• _Task to carry out_
Please give the data again in full, exactly as it reads.

--- Dataset excerpts Enclosed Below ---

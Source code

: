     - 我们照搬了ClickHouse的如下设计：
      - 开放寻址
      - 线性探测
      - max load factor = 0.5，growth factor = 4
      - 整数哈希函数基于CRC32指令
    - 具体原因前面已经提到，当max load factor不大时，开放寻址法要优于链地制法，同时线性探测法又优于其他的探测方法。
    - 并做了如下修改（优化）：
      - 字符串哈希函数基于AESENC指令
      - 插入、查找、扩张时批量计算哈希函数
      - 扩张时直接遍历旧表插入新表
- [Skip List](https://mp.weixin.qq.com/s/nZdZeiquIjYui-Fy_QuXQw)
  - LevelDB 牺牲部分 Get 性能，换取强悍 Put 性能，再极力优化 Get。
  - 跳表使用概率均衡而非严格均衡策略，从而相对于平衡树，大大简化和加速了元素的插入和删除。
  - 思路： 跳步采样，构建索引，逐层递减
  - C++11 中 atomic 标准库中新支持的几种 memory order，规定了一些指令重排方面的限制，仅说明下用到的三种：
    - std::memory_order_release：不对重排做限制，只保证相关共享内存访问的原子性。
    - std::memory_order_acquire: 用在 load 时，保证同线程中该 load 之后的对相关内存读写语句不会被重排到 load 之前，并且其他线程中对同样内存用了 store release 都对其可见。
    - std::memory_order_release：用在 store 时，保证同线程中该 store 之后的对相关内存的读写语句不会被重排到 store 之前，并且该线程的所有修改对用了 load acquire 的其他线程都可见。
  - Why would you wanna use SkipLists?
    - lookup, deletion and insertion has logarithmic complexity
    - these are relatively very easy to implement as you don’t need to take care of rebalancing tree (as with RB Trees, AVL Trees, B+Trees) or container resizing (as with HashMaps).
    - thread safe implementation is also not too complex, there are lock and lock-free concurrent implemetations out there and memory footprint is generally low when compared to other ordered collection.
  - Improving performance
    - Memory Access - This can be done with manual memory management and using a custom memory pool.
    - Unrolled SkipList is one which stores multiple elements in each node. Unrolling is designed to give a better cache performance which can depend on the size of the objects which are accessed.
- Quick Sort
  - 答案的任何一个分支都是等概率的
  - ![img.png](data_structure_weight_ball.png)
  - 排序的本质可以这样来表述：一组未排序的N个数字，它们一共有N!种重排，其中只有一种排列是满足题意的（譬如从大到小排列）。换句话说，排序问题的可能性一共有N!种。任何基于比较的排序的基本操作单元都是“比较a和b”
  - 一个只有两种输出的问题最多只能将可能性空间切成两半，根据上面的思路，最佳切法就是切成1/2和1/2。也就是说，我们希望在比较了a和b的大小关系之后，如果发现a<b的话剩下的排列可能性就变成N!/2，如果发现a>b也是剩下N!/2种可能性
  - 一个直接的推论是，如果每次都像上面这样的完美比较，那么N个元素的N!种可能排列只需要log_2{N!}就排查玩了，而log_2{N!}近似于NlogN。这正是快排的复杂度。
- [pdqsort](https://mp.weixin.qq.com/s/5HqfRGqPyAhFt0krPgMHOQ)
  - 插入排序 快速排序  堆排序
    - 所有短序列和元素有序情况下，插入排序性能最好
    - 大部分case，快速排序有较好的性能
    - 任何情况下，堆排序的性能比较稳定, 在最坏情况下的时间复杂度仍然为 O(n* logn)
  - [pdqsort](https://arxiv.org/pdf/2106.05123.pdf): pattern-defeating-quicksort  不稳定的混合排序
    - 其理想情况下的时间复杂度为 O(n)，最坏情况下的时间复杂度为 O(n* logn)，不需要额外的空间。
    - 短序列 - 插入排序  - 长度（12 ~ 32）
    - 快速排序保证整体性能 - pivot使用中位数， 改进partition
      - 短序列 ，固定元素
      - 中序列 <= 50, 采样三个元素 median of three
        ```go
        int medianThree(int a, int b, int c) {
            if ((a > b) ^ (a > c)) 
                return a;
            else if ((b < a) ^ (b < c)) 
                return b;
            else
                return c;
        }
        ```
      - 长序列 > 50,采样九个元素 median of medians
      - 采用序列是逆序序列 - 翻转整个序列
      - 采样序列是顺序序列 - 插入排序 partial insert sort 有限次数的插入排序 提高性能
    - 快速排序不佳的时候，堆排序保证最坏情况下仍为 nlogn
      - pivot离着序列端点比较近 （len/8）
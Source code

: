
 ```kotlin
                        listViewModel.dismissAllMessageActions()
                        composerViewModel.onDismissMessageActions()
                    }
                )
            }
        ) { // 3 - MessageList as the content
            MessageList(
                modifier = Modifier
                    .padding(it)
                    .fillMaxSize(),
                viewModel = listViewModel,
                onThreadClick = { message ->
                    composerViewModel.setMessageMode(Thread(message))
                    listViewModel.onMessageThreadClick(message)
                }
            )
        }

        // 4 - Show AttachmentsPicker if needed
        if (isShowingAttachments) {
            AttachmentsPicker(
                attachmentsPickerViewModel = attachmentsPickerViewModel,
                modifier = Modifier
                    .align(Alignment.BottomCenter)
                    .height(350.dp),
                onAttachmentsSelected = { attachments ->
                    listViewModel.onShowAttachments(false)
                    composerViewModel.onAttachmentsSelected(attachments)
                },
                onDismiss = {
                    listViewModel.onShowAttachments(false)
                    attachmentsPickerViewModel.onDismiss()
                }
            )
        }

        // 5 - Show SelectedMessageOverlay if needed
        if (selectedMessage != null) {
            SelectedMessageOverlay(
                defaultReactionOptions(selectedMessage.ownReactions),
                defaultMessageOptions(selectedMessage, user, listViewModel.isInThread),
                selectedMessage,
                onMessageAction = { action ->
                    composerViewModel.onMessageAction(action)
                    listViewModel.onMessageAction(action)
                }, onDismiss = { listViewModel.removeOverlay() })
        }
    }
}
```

--- End of Enclosed Dataset excerpts ---

• _Exercise output_
Source code

:     - 我们照搬了ClickHouse的如下设计：
      - 开放寻址
      - 线性探测
      - max load factor = 0.5，growth factor = 4
      - 整数哈希函数基于CRC32指令
    - 具体原因前面已经提到，当max load factor不大时，开放寻址法要优于链地制法，同时线性探测法又优于其他的探测方法。
    - 并做了如下修改（优化）：
      - 字符串哈希函数基于AESENC指令
      - 插入、查找、扩张时批量计算哈希函数
      - 扩张时直接遍历旧表插入新表
- [Skip List](https://mp.weixin.qq.com/s/nZdZeiquIjYui-Fy_QuXQw)
  - LevelDB 牺牲部分 Get 性能，换取强悍 Put 性能，再极力优化 Get。
  - 跳表使用概率均衡而非严格均衡策略，从而相对于平衡树，大大简化和加速了元素的插入和删除。
  - 思路： 跳步采样，构建索引，逐层递减
  - C++11 中 atomic 标准库中新支持的几种 memory order，规定了一些指令重排方面的限制，仅说明下用到的三种：
    - std::memory_order_release：不对重排做限制，只保证相关共享内存访问的原子性。
    - std::memory_order_acquire: 用在 load 时，保证同线程中该 load 之后的对相关内存读写语句不会被重排到 load 之前，并且其他线程中对同样内存用了 store release 都对其可见。
    - std::memory_order_release：用在 store 时，保证同线程中该 store 之后的对相关内存的读写语句不会被重排到 store 之前，并且该线程的所有修改对用了 load acquire 的其他线程都可见。
  - Why would you wanna use SkipLists?
    - lookup, deletion and insertion has logarithmic complexity
    - these are relatively very easy to implement as you don’t need to take care of rebalancing tree (as with RB Trees, AVL Trees, B+Trees) or container resizing (as with HashMaps).
    - thread safe implementation is also not too complex, there are lock and lock-free concurrent implemetations out there and memory footprint is generally low when compared to other ordered collection.
  - Improving performance
    - Memory Access - This can be done with manual memory management and using a custom memory pool.
    - Unrolled SkipList is one which stores multiple elements in each node. Unrolling is designed to give a better cache performance which can depend on the size of the objects which are accessed.
- Quick Sort
  - 答案的任何一个分支都是等概率的
  - ![img.png](data_structure_weight_ball.png)
  - 排序的本质可以这样来表述：一组未排序的N个数字，它们一共有N!种重排，其中只有一种排列是满足题意的（譬如从大到小排列）。换句话说，排序问题的可能性一共有N!种。任何基于比较的排序的基本操作单元都是“比较a和b”
  - 一个只有两种输出的问题最多只能将可能性空间切成两半，根据上面的思路，最佳切法就是切成1/2和1/2。也就是说，我们希望在比较了a和b的大小关系之后，如果发现a<b的话剩下的排列可能性就变成N!/2，如果发现a>b也是剩下N!/2种可能性
  - 一个直接的推论是，如果每次都像上面这样的完美比较，那么N个元素的N!种可能排列只需要log_2{N!}就排查玩了，而log_2{N!}近似于NlogN。这正是快排的复杂度。
- [pdqsort](https://mp.weixin.qq.com/s/5HqfRGqPyAhFt0krPgMHOQ)
  - 插入排序 快速排序  堆排序
    - 所有短序列和元素有序情况下，插入排序性能最好
    - 大部分case，快速排序有较好的性能
    - 任何情况下，堆排序的性能比较稳定, 在最坏情况下的时间复杂度仍然为 O(n* logn)
  - [pdqsort](https://arxiv.org/pdf/2106.05123.pdf): pattern-defeating-quicksort  不稳定的混合排序
    - 其理想情况下的时间复杂度为 O(n)，最坏情况下的时间复杂度为 O(n* logn)，不需要额外的空间。
    - 短序列 - 插入排序  - 长度（12 ~ 32）
    - 快速排序保证整体性能 - pivot使用中位数， 改进partition
      - 短序列 ，固定元素
      - 中序列 <= 50, 采样三个元素 median of three
        ```go
        int medianThree(int a, int b, int c) {
            if ((a > b) ^ (a > c)) 
                return a;
            else if ((b < a) ^ (b < c)) 
                return b;
            else
                return c;
        }
        ```
      - 长序列 > 50,采样九个元素 median of medians
      - 采用序列是逆序序列 - 翻转整个序列
      - 采样序列是顺序序列 - 插入排序 partial insert sort 有限次数的插入排序 提高性能
    - 快速排序不佳的时候，堆排序保证最坏情况下仍为 nlogn
      - pivot离着序列端点比较近 （len/8）
Source code

:
 ```kotlin
                        listViewModel.dismissAllMessageActions()
                        composerViewModel.onDismissMessageActions()
                    }
                )
            }
        ) { // 3 - MessageList as the content
            MessageList(
                modifier = Modifier
                    .padding(it)
                    .fillMaxSize(),
                viewModel = listViewModel,
                onThreadClick = { message ->
                    composerViewModel.setMessageMode(Thread(message))
                    listViewModel.onMessageThreadClick(message)
                }
            )
        }

        // 4 - Show AttachmentsPicker if needed
        if (isShowingAttachments) {
            AttachmentsPicker(
                attachmentsPickerViewModel = attachmentsPickerViewModel,
                modifier = Modifier
                    .align(Alignment.BottomCenter)
                    .height(350.dp),
                onAttachmentsSelected = { attachments ->
                    listViewModel.onShowAttachments(false)
                    composerViewModel.onAttachmentsSelected(attachments)
                },
                onDismiss = {
                    listViewModel.onShowAttachments(false)
                    attachmentsPickerViewModel.onDismiss()
                }
            )
        }

        // 5 - Show SelectedMessageOverlay if needed
        if (selectedMessage != null) {
            SelectedMessageOverlay(
                defaultReactionOptions(selectedMessage.ownReactions),
                defaultMessageOptions(selectedMessage, user, listViewModel.isInThread),
                selectedMessage,
                onMessageAction = { action ->
                    composerViewModel.onMessageAction(action)
                    listViewModel.onMessageAction(action)
                }, onDismiss = { listViewModel.removeOverlay() })
        }
    }
}
```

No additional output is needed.